Ohio State originally joined the LBT project in the early
1980s but had to withdraw in 1991 due to budgetary constraints.
At the time of its withdrawal, Ohio State had already invested
$2.6 million into the project. When Ohio State rejoined the project
in 1997, the LBT consortium agreed to apply the previous investment
towards Ohio States one-eighth share of the cost of the project.
In addition to the $2.6 million, counted as $3.2 million because
of inflation, already invested, Ohio State agreed to invest an
additional $3.2 million. This would be the only direct monetary
contribution Ohio State would have to make towards its share
of the project.
To complete its one-eighth investment, Ohio State agreed to
build $3.2 million worth of instrumentation and other necessary
parts for the telescope. This in-kind contribution is being made
in the form of the Multi-Object Double Spectrograph and the aluminization
Although its investments only total a one-eighth share of
the LBT cost, Ohio State will receive one-sixth of the observing
time on the telescope. The Research Corporation, a private foundation
that invests in scientific research, holds a one-eighth share
of the project and agreed to match Ohio States $3.2 million direct
contribution by giving Ohio State one-fourth of the observation
time owned by the Corporation. The University of Virginia, The
University of Notre Dame and The University of Minnesota have
arranged to buy the Research Corporations remaining observation
Astronomers conducting astronomical research rarely look through
the eyepiece of the telescope that they are using. Instead they
use sensitive instruments that attach to the telescope, analyze
the light from the objects being observed, and output the data
to a computer. This set up allows different instruments to be
interchanged on one telescope, depending on the data collection
needs of the astronomer.
The Ohio State University Department of Astronomy will be
providing such an instrument, a Multi-Object Double Spectrograph
(MODS), as one of its largest contributions to the LBT project.
With funding from a $1 million, 3-year grant from the National
Science Foundation (NSF), the Imaging Sciences Laboratory
(ISL) will have the necessary resources to build the instrument
in such a way that it should be fully operational by the completion
of the telescope. However, as scientific advances are made and
as more funding becomes available, additional modifications to
the instrument will still be possible.
Optical Spectrographs, like MODS, are central to a wide range
of research performed using observations made on large telescopes.
Optical spectroscopy allows astronomers to analyze the light
from distant objects at both ultraviolet and optical wavelengths,
which aids in the determination of the redshift (distance), physical
condition, and chemical composition of the objects being observed.
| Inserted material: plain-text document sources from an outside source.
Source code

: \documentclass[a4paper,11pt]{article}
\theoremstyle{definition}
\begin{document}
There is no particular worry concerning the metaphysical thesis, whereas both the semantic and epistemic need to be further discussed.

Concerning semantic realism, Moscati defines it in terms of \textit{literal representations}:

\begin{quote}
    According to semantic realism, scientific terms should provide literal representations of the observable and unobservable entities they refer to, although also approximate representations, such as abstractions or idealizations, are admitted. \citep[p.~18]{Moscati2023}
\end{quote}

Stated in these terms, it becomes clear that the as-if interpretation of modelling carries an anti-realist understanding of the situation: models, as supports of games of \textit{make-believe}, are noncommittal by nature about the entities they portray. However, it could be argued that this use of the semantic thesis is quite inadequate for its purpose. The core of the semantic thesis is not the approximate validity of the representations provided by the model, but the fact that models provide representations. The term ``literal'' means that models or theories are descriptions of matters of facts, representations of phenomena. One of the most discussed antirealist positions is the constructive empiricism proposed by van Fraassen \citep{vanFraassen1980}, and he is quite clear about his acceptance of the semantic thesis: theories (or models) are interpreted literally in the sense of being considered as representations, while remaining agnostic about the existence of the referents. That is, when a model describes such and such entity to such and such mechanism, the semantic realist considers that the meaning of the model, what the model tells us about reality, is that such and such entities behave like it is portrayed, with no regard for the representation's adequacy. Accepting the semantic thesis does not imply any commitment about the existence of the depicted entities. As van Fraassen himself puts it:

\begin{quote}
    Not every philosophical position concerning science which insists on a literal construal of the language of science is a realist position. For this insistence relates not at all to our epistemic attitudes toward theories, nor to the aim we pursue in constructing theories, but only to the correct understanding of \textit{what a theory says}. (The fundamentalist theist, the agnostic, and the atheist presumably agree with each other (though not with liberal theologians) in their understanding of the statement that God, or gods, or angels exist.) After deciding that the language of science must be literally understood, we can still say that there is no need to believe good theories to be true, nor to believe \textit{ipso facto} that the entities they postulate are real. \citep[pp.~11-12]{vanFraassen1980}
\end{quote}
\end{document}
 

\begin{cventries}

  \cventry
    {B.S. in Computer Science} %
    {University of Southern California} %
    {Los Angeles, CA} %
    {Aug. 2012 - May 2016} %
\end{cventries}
When combined with observations made at other wavelengths of
light or from space observatories, optical spectroscopy can lead
to the identification and understanding of newly discovered classes
of objects, like quasars. Observations of the faintest and most
distant objects known in the universe will also be possible using
the LBT and MODS.
Programs using MODS
MODS is being designed for a wide range of scientific projects,
thereby imposing several constraints on its design. In order
to accommodate the requirements of these projects the ISL team
will build a two-channel version of the instrument, which will
allow the incoming light to be split into two separate beams,
one of blue light and the other red. From there, the individual
beams of light will pass into separate optical channels where
the light can be further analyzed. Ohio State currently has the
funding for the first spectrograph and is actively seeking funding
for the second.
The Ohio State Department of Astronomy anticipates using the
MODS on the LBT to carry out observations that will provide data
critical to the search for answers to several questions at the
forefront of astronomy. The research program proposed for use
with the MODS will focus on three main areas:
- The history of star formation in the universe: Astronomers
hope to secure more accurate statistics on star formation rates
by using the MODS to determine the chemical composition and age
of stellar populations in star forming galaxies, as well as by
comparing alternative measurements of the star formation rates.
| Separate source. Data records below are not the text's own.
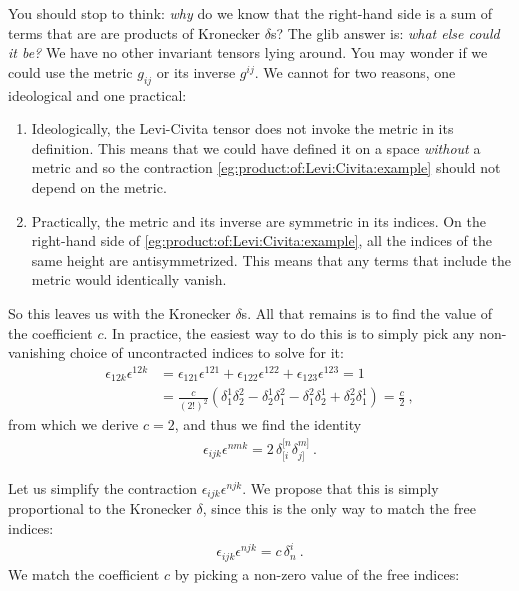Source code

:\begin{subappendices}
You should stop to think: \emph{why} do we know that the right-hand side is a sum of terms that are are products of Kronecker $\delta$s? The glib answer is: \emph{what else could it be?} We have no other invariant tensors lying around. You may wonder if we could use the metric $g_{ij}$ or its inverse $g^{ij}$. We cannot for two reasons, one ideological and one practical:
\begin{enumerate}
    \item Ideologically, the Levi-Civita tensor does not invoke the metric in its definition. This means that we could have defined it on a space \emph{without} a metric and so the contraction \eqref{eg:product:of:Levi:Civita:example} should not depend on the metric.
    \item Practically, the metric and its inverse are symmetric in its indices. On the right-hand side of \eqref{eg:product:of:Levi:Civita:example}, all the indices of the same height are antisymmetrized. This means that any terms that include the metric would identically vanish. 
\end{enumerate}
So this leaves us with the Kronecker $\delta$s. All that remains is to find the value of the coefficient $c$. In practice, the easiest way to do this is to simply pick any non-vanishing choice of uncontracted indices to solve for it:
\begin{align}
    \epsilon_{12k}\epsilon^{12k} &=
    \epsilon_{121}\epsilon^{121} 
    +
    \epsilon_{122}\epsilon^{122}
    +
    \epsilon_{123}\epsilon^{123}
    = 
    1 
    \\
    &= \frac{c}{(2!)^2}
    \left(
    \delta^1_1 \delta^2_2 
    - \delta^1_2 \delta^2_1
    -
    \delta^2_1 \delta^1_2 
    + \delta^2_2 \delta^1_1
    \right)
    =\frac{c}{2} \ ,
\end{align}
from which we derive $c=2$, and thus we find the identity
\begin{align}
\epsilon_{ijk}\epsilon^{nmk}
= 2 \, \delta^{[n}_{[i}\delta^{m]}_{j]}    \ .
\label{eg:product:of:Levi:Civita:example:answer} 
\end{align}
\begin{example}
Let us simplify the contraction $\epsilon_{ijk}\epsilon^{njk}$. We propose that this is simply proportional to the Kronecker $\delta$, since this is the only way to match the free indices:
\begin{align}
    \epsilon_{ijk}\epsilon^{njk} = c\, \delta^i_n \ . 
\end{align}
We match the coefficient $c$ by picking a non-zero value of the free indices:

\end{example}
\end{subappendices}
- The formation and evolution of galaxies: Spectroscopic data
will be used to determine several of the physical properties
of high redshift galaxies, which can then be compared with data
from closer galaxies in an effort to derive the mechanisms that
drive galaxy evolution. Active Galactic Nuclei (AGN) will also
be observed in order to evaluate the relationship between AGNs
and star formation.
- The growth of large scale structure: The MODS will allow
astronomers to explore the structure of the Universe in more
detail than previously possible, providing firmer clues to the
process of galaxy formation, and more stringent tests of theoretical
models for the origin of structure.
These research programs combine astronomical instrumentation,
observational astronomy, and theoretical astrophysics/cosmology,
the three main aspects of the departments research efforts. Research
done using the LBT with MODS will play a major role in the Ohio
State Department of Astronomys goal of reaching Top 10 status
in the United States.
Faced by the LBT Project
The construction of a state-of-the-art telescope, such as
the LBT, is a complex process that requires a strong commitment
from all parties. When Ohio State reinvigorated the Department
of Astronomy through hiring a new chair and faculty members,
they also sought entry into a major telescope. By implementing
a more conservative budget plan, Ohio State was able to rejoin
the LBT project in 1997. Since then, Ohio States commitment to
the project has not wavered. The construction of the telescope
is now nearing completion and will see first light in 2004.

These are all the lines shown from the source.